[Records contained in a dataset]
+++

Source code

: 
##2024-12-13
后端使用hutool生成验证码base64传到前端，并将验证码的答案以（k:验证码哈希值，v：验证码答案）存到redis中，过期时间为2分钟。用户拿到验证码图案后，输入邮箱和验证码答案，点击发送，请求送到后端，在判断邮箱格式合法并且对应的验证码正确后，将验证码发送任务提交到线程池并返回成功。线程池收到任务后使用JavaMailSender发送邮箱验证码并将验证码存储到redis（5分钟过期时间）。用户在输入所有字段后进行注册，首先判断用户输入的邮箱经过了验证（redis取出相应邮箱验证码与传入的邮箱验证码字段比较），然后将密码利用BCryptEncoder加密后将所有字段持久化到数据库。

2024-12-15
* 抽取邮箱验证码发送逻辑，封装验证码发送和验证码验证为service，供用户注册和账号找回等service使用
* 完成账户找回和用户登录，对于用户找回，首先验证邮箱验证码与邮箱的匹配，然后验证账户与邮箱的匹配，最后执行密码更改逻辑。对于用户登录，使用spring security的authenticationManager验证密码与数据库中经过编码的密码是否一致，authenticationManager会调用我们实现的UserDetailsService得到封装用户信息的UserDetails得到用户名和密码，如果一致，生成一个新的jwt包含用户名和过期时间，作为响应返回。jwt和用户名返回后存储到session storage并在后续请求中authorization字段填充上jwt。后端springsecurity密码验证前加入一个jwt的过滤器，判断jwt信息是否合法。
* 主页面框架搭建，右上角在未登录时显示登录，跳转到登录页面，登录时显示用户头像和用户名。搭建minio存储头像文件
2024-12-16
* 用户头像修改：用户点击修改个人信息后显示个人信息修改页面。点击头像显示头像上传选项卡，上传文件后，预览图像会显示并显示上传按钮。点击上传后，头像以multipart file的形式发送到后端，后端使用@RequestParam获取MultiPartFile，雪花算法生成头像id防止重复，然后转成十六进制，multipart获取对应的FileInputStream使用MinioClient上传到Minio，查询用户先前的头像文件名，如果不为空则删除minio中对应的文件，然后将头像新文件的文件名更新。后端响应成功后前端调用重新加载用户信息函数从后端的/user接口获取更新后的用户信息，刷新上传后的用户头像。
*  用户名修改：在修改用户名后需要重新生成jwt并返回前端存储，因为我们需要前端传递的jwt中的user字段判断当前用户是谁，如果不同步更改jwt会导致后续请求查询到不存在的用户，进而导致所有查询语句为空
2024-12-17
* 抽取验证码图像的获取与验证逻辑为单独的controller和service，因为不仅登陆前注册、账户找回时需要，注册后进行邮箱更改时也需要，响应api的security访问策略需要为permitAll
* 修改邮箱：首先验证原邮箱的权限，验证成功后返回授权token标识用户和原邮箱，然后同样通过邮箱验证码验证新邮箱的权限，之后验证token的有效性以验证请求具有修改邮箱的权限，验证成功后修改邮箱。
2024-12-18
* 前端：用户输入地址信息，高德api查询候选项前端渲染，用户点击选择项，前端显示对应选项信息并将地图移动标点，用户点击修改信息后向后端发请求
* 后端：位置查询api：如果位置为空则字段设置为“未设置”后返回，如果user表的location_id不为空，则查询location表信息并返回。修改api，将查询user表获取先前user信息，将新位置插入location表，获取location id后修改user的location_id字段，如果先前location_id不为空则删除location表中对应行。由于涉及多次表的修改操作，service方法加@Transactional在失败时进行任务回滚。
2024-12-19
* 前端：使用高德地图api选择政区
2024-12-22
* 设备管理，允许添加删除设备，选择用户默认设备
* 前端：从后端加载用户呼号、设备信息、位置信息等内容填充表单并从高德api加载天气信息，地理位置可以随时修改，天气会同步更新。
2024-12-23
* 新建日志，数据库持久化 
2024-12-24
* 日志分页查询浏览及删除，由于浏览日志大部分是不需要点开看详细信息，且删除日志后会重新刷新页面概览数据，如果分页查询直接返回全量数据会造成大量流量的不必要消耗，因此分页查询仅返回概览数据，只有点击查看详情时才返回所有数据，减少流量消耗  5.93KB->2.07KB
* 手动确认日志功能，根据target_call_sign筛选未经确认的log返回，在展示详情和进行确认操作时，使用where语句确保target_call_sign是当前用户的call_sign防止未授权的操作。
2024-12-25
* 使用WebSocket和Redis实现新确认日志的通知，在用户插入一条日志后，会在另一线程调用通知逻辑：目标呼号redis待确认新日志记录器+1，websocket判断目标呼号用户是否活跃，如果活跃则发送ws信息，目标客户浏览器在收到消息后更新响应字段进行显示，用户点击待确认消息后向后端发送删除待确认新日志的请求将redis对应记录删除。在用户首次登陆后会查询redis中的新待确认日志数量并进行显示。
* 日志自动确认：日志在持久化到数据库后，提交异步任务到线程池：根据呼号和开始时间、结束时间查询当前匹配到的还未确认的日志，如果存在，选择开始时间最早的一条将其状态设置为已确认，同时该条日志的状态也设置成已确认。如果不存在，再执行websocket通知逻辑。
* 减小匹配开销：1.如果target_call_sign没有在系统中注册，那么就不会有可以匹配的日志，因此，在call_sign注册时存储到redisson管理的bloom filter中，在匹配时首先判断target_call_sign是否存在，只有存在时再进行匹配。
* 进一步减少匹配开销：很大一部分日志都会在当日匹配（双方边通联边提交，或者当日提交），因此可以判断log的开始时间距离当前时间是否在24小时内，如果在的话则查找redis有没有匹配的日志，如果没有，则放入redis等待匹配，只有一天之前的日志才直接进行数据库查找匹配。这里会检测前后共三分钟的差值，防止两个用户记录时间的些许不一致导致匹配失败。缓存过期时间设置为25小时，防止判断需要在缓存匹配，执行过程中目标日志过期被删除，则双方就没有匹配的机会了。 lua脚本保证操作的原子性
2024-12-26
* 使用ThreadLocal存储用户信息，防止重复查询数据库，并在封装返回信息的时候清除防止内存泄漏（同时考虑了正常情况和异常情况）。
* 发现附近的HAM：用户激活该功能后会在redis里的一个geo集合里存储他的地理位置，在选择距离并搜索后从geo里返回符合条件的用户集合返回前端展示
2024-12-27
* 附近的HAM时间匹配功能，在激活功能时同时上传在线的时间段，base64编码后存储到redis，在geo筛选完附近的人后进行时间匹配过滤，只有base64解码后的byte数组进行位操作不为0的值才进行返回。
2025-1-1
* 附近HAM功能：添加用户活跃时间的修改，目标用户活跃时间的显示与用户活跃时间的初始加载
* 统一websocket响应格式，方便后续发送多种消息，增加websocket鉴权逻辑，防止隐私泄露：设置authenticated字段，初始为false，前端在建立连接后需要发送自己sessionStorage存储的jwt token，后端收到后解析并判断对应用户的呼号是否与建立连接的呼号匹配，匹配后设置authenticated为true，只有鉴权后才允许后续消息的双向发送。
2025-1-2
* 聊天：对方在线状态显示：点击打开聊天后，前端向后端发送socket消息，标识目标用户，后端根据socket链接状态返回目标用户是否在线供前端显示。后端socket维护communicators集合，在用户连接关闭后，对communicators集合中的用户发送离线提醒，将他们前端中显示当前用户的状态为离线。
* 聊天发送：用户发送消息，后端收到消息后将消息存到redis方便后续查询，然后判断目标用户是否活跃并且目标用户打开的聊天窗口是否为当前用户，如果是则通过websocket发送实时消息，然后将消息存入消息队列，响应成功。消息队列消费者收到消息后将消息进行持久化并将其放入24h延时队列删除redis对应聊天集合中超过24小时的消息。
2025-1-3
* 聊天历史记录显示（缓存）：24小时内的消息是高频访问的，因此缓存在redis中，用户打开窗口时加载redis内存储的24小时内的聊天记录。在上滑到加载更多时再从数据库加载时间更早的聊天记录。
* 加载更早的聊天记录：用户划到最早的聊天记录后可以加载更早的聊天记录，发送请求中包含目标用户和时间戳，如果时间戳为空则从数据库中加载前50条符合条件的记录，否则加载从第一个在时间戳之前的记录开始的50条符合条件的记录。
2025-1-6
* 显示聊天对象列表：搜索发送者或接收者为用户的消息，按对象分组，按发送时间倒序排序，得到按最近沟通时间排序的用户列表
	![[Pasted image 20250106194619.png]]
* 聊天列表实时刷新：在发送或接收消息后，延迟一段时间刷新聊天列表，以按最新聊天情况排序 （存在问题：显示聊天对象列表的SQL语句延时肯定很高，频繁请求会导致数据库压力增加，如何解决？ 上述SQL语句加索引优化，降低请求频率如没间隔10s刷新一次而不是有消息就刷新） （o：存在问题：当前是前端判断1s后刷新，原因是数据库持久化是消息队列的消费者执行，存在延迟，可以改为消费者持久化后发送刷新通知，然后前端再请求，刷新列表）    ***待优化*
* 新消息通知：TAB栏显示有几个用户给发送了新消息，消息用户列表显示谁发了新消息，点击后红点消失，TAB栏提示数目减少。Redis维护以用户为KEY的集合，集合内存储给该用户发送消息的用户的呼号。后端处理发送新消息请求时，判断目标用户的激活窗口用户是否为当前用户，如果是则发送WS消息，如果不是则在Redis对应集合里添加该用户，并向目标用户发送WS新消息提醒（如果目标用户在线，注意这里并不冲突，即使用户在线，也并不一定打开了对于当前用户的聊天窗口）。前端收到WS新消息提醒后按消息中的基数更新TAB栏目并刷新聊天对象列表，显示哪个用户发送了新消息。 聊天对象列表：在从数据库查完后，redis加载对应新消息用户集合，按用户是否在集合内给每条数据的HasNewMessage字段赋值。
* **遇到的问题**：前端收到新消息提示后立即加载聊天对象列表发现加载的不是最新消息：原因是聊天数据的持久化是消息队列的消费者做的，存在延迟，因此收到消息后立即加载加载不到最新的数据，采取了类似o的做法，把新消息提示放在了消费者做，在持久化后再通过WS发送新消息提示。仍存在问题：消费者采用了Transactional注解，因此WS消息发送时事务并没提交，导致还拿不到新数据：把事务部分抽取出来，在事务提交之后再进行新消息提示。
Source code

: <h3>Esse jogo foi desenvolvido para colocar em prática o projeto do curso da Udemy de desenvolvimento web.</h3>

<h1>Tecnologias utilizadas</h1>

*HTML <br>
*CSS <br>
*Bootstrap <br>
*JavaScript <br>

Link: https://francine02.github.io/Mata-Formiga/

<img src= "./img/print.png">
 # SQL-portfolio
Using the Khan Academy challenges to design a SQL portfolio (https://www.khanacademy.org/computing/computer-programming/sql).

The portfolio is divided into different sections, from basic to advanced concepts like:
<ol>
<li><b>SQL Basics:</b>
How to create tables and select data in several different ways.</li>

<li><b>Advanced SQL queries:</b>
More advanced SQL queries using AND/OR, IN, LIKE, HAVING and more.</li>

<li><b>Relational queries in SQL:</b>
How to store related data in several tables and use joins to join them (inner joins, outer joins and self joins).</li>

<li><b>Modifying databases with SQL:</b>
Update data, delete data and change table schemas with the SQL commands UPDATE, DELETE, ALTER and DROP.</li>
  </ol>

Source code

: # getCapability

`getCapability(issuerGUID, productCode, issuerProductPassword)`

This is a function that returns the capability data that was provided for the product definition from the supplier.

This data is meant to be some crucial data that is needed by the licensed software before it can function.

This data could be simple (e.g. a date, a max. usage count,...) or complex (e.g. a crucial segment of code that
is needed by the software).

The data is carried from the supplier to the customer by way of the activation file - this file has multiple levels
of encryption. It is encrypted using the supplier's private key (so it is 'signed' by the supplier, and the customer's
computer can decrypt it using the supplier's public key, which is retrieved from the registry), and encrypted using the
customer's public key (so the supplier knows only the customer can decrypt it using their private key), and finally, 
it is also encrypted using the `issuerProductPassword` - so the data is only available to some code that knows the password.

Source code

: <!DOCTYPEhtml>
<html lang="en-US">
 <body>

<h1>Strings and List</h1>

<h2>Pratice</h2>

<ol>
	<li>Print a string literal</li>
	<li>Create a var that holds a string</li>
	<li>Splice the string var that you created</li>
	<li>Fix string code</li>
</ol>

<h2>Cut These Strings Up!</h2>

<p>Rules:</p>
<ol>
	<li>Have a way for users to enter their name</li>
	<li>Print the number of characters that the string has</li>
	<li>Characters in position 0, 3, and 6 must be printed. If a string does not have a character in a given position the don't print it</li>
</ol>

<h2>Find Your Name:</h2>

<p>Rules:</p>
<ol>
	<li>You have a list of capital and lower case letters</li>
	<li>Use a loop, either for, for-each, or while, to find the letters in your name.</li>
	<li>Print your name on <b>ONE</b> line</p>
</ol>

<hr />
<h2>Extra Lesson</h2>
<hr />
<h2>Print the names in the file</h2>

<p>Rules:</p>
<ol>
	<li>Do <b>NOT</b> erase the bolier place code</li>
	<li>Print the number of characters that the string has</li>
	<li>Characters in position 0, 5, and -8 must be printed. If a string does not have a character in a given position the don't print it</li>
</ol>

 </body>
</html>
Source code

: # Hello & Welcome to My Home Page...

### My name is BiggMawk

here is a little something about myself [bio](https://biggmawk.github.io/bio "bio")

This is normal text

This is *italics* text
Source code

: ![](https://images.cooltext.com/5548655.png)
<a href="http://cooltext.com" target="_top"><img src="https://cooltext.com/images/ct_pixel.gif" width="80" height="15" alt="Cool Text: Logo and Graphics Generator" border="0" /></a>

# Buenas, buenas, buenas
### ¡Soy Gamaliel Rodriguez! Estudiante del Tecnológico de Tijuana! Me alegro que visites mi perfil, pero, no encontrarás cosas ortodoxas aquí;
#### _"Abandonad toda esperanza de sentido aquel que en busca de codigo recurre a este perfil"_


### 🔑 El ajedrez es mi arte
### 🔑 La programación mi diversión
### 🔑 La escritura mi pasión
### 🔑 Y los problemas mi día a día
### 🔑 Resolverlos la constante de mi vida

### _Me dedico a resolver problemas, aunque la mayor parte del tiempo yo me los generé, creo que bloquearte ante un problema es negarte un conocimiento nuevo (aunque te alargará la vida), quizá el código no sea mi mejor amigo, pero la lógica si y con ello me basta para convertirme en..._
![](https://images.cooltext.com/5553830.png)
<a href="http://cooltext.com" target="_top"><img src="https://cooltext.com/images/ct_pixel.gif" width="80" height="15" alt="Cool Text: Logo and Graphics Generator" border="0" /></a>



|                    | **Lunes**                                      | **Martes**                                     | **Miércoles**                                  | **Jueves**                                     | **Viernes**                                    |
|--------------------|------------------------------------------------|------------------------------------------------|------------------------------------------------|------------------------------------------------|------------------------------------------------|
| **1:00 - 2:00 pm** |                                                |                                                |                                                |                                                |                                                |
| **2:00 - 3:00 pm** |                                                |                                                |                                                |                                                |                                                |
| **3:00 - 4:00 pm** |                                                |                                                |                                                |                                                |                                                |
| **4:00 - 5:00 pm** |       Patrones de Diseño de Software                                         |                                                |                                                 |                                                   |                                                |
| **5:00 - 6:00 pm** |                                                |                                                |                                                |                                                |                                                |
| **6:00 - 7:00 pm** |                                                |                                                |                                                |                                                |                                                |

+++

**What this task involves:** Out of the preceding entries, pull each line that contains the word "vida".

**Task answer:**
### 🔑 Resolverlos la constante de mi vida
### _Me dedico a resolver problemas, aunque la mayor parte del tiempo yo me los generé, creo que bloquearte ante un problema es negarte un conocimiento nuevo (aunque te alargará la vida), quizá el código no sea mi mejor amigo, pero la lógica si y con ello me basta para convertirme en..._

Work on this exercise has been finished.